Pictures paired with source code >>

╔══

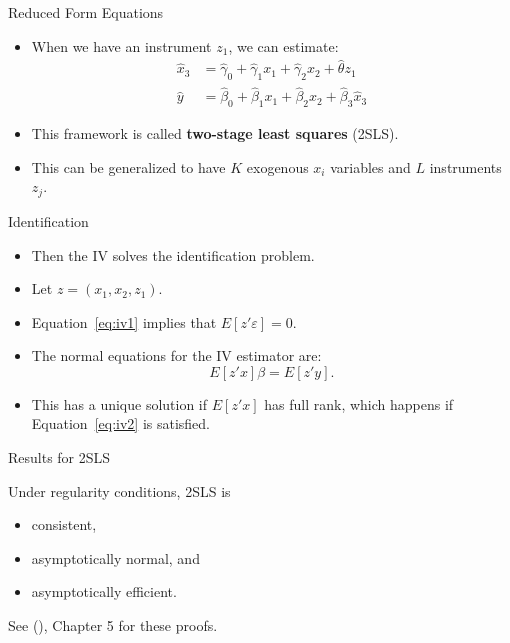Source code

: \documentclass[handout]{beamer} %
\begin{document}
\begin{frame}{Reduced Form Equations}

\begin{itemize}
    \item When we have an instrument $z_1$, we can estimate:
      \begin{align*}
        \hat x_3 &= \hat \gamma_0 + \hat \gamma_1 x_1 + \hat \gamma_2 x_2 
          + \hat \theta z_1\\
        \hat y &= \hat \beta_0 + \hat \beta_1 x_1 + \hat \beta_2 x_2 + \hat
        \beta_3 \hat x_3
      \end{align*}
    \item This framework is called \textbf{two-stage least squares} (2SLS).
    \item This can be generalized to have $K$ exogenous $x_i$ variables and $L$
      instruments $z_j$.
\end{itemize}

\end{frame}

\begin{frame}{Identification}

\begin{itemize}
    \item Then the IV solves the identification problem.
    \item Let $z = (x_1, x_2, z_1)$.
    \item Equation~\ref{eq:iv1} implies that $E[z' \varepsilon] = 0$.
    \item The normal equations for the IV estimator are:
      \[E[z'x]\beta = E[z'y].\]
    \item This has a unique solution if $E[z'x]$ has full rank, which happens if
      Equation~\ref{eq:iv2} is satisfied.
\end{itemize}

\end{frame}

\begin{frame}{Results for 2SLS}

Under regularity conditions, 2SLS is
\begin{itemize}
  \item consistent,
  \item asymptotically normal, and 
  \item asymptotically efficient.
\end{itemize}

  See (\cite{wooldridge2010econometric}), Chapter 5 for these proofs.

\end{frame}
\end{document}
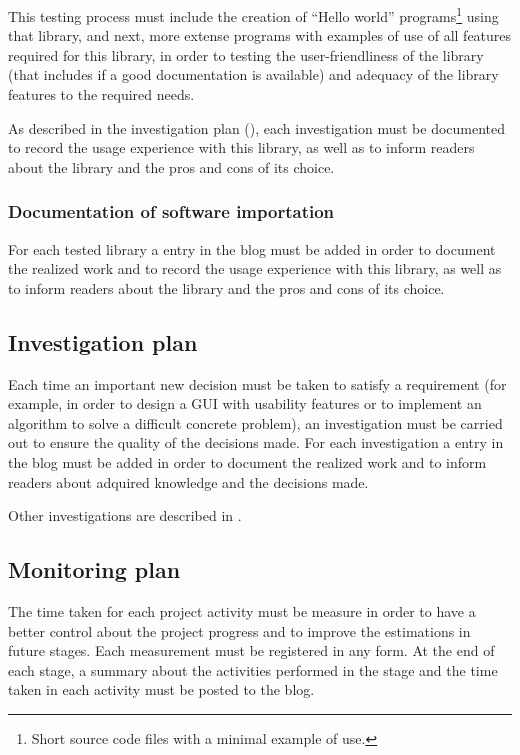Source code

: \documentclass[twocolumn]{article}
\begin{document}
This testing process must include the creation of ``Hello
world'' programs\footnote{Short source code files with a minimal
  example of use.} using that library, and next, more extense programs
with examples of use of all features required for this library, in
order to testing the user-friendliness of the library (that includes if a
good documentation is available) and adequacy of the library features
to the required needs.

As described in the investigation plan
(), each investigation must be
documented to record the usage experience with this library, as well
as to inform readers about the library and the pros and cons of its
choice.

\subsubsection{Documentation of software importation}
\label{sssec:doc-importation-plan}
For each tested library a entry in the \fav blog must be added in
order to document the realized work and to record the usage
experience with this library, as well as to inform readers about the
library and the pros and cons of its choice.

\subsection{Investigation plan}
\label{ssec:investigation-plan}
Each time an important new decision must be taken to satisfy a
requirement (for example, in order to design a GUI with usability
features or to implement an algorithm to solve a difficult concrete
problem), an investigation must be carried out to ensure the quality
of the decisions made. For each investigation a entry in the \fav blog
must be added in order to document the realized work and to inform
readers about adquired knowledge and the decisions made.

Other investigations are described in
.

\subsection{Monitoring plan}
\label{ssec:monitoring-plan}
The time taken for each project activity must be measure in order to
have a better control about the project progress and to improve the
estimations in future stages. Each measurement must be registered in
any form. At the end of each stage, a summary about the activities
performed in the stage and the time taken in each activity must be
posted to the \favp blog.
\end{document}
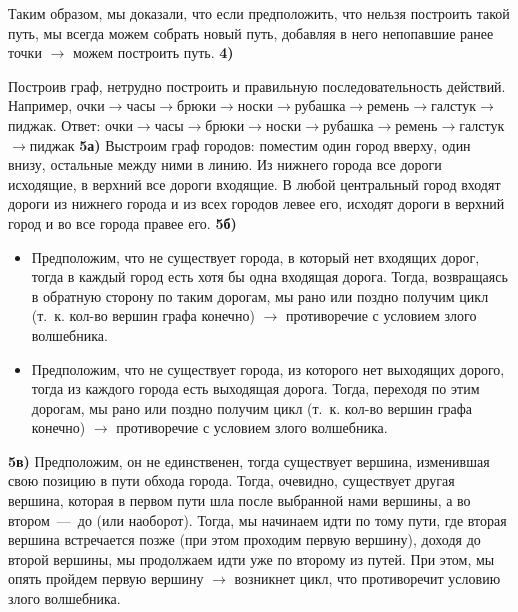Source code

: \documentclass[12pt,a4paper,fleqn]{article}
\begin{document}
Таким образом, мы доказали, что если предположить, что нельзя построить такой путь, мы всегда можем собрать новый путь, добавляя в него непопавшие ранее точки $\rightarrow$ можем построить путь.	\newline
{\bf 4)} \newline
{} \newline
Построив граф, нетрудно построить и правильную последовательность действий. \newline 
Например, очки$\rightarrow$часы$\rightarrow$брюки$\rightarrow$носки$\rightarrow$рубашка$\rightarrow$ремень$\rightarrow$галстук$\rightarrow$пиджак. \newline
Ответ: очки$\rightarrow$часы$\rightarrow$брюки$\rightarrow$носки$\rightarrow$рубашка$\rightarrow$ремень$\rightarrow$галстук$\rightarrow$пиджак \newline
{\bf 5а)} Выстроим граф городов: поместим один город вверху, один внизу, остальные между ними в линию. Из нижнего города все дороги исходящие, в верхний все дороги входящие. В любой центральный город входят дороги из нижнего города и из всех городов левее его, исходят дороги в верхний город и во все города правее его. \newline
{\bf 5б)}
\begin{itemize}
\item Предположим, что не существует города, в который нет входящих дорог, тогда в каждый город есть хотя бы одна входящая дорога. Тогда, возвращаясь в обратную сторону по таким дорогам, мы рано или поздно получим цикл (т.~к. кол-во вершин графа конечно) $\rightarrow$ противоречие с условием злого волшебника.
\item Предположим, что не существует города, из которого нет выходящих дорого, тогда из каждого города есть выходящая дорога. Тогда, переходя по этим дорогам, мы рано или поздно получим цикл (т.~к. кол-во вершин графа конечно) $\rightarrow$ противоречие с условием злого волшебника.
\end{itemize} 
{\bf 5в)} Предположим, он не единственен, тогда существует вершина, изменившая свою позицию в пути обхода города. Тогда, очевидно, существует другая вершина, которая в первом пути шла после выбранной нами вершины, а во втором~---~до (или наоборот). Тогда, мы начинаем идти по тому пути, где вторая вершина встречается позже (при этом проходим первую вершину), доходя до второй вершины, мы продолжаем идти уже по второму из путей. При этом, мы опять пройдем первую вершину
$\rightarrow$ возникнет цикл, что противоречит условию злого волшебника.
\end{document}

╚══

Line by line, transcribe the records exactly, omitting the images.

Source code

: \documentclass[handout]{beamer} %
\begin{document}
\begin{frame}{Reduced Form Equations}

\begin{itemize}
    \item When we have an instrument $z_1$, we can estimate:
      \begin{align*}
        \hat x_3 &= \hat \gamma_0 + \hat \gamma_1 x_1 + \hat \gamma_2 x_2 
          + \hat \theta z_1\\
        \hat y &= \hat \beta_0 + \hat \beta_1 x_1 + \hat \beta_2 x_2 + \hat
        \beta_3 \hat x_3
      \end{align*}
    \item This framework is called \textbf{two-stage least squares} (2SLS).
    \item This can be generalized to have $K$ exogenous $x_i$ variables and $L$
      instruments $z_j$.
\end{itemize}

\end{frame}

\begin{frame}{Identification}

\begin{itemize}
    \item Then the IV solves the identification problem.
    \item Let $z = (x_1, x_2, z_1)$.
    \item Equation~\ref{eq:iv1} implies that $E[z' \varepsilon] = 0$.
    \item The normal equations for the IV estimator are:
      \[E[z'x]\beta = E[z'y].\]
    \item This has a unique solution if $E[z'x]$ has full rank, which happens if
      Equation~\ref{eq:iv2} is satisfied.
\end{itemize}

\end{frame}

\begin{frame}{Results for 2SLS}

Under regularity conditions, 2SLS is
\begin{itemize}
  \item consistent,
  \item asymptotically normal, and 
  \item asymptotically efficient.
\end{itemize}

  See (\cite{wooldridge2010econometric}), Chapter 5 for these proofs.

\end{frame}
\end{document}
Source code

: \documentclass[twocolumn]{article}
\begin{document}
This testing process must include the creation of ``Hello
world'' programs\footnote{Short source code files with a minimal
  example of use.} using that library, and next, more extense programs
with examples of use of all features required for this library, in
order to testing the user-friendliness of the library (that includes if a
good documentation is available) and adequacy of the library features
to the required needs.

As described in the investigation plan
(), each investigation must be
documented to record the usage experience with this library, as well
as to inform readers about the library and the pros and cons of its
choice.

\subsubsection{Documentation of software importation}
\label{sssec:doc-importation-plan}
For each tested library a entry in the \fav blog must be added in
order to document the realized work and to record the usage
experience with this library, as well as to inform readers about the
library and the pros and cons of its choice.

\subsection{Investigation plan}
\label{ssec:investigation-plan}
Each time an important new decision must be taken to satisfy a
requirement (for example, in order to design a GUI with usability
features or to implement an algorithm to solve a difficult concrete
problem), an investigation must be carried out to ensure the quality
of the decisions made. For each investigation a entry in the \fav blog
must be added in order to document the realized work and to inform
readers about adquired knowledge and the decisions made.

Other investigations are described in
.

\subsection{Monitoring plan}
\label{ssec:monitoring-plan}
The time taken for each project activity must be measure in order to
have a better control about the project progress and to improve the
estimations in future stages. Each measurement must be registered in
any form. At the end of each stage, a summary about the activities
performed in the stage and the time taken in each activity must be
posted to the \favp blog.
\end{document}
Source code

: \documentclass[12pt,a4paper,fleqn]{article}
\begin{document}
Таким образом, мы доказали, что если предположить, что нельзя построить такой путь, мы всегда можем собрать новый путь, добавляя в него непопавшие ранее точки $\rightarrow$ можем построить путь.	\newline
{\bf 4)} \newline
{} \newline
Построив граф, нетрудно построить и правильную последовательность действий. \newline 
Например, очки$\rightarrow$часы$\rightarrow$брюки$\rightarrow$носки$\rightarrow$рубашка$\rightarrow$ремень$\rightarrow$галстук$\rightarrow$пиджак. \newline
Ответ: очки$\rightarrow$часы$\rightarrow$брюки$\rightarrow$носки$\rightarrow$рубашка$\rightarrow$ремень$\rightarrow$галстук$\rightarrow$пиджак \newline
{\bf 5а)} Выстроим граф городов: поместим один город вверху, один внизу, остальные между ними в линию. Из нижнего города все дороги исходящие, в верхний все дороги входящие. В любой центральный город входят дороги из нижнего города и из всех городов левее его, исходят дороги в верхний город и во все города правее его. \newline
{\bf 5б)}
\begin{itemize}
\item Предположим, что не существует города, в который нет входящих дорог, тогда в каждый город есть хотя бы одна входящая дорога. Тогда, возвращаясь в обратную сторону по таким дорогам, мы рано или поздно получим цикл (т.~к. кол-во вершин графа конечно) $\rightarrow$ противоречие с условием злого волшебника.
\item Предположим, что не существует города, из которого нет выходящих дорого, тогда из каждого города есть выходящая дорога. Тогда, переходя по этим дорогам, мы рано или поздно получим цикл (т.~к. кол-во вершин графа конечно) $\rightarrow$ противоречие с условием злого волшебника.
\end{itemize} 
{\bf 5в)} Предположим, он не единственен, тогда существует вершина, изменившая свою позицию в пути обхода города. Тогда, очевидно, существует другая вершина, которая в первом пути шла после выбранной нами вершины, а во втором~---~до (или наоборот). Тогда, мы начинаем идти по тому пути, где вторая вершина встречается позже (при этом проходим первую вершину), доходя до второй вершины, мы продолжаем идти уже по второму из путей. При этом, мы опять пройдем первую вершину
$\rightarrow$ возникнет цикл, что противоречит условию злого волшебника.
\end{document}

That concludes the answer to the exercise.